ACTIVITY: Each record should be given again exactly, and any picture in it left out.

RECORDS TO USE:

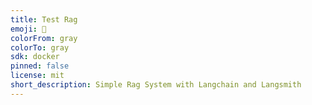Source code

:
 ```yaml
---
title: Test Rag
emoji: 🦀
colorFrom: gray
colorTo: gray
sdk: docker
pinned: false
license: mit
short_description: Simple Rag System with Langchain and Langsmith
---
```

COMPLETED TASK:
Source code

:
 ```yaml
---
title: Test Rag
emoji: 🦀
colorFrom: gray
colorTo: gray
sdk: docker
pinned: false
license: mit
short_description: Simple Rag System with Langchain and Langsmith
---
```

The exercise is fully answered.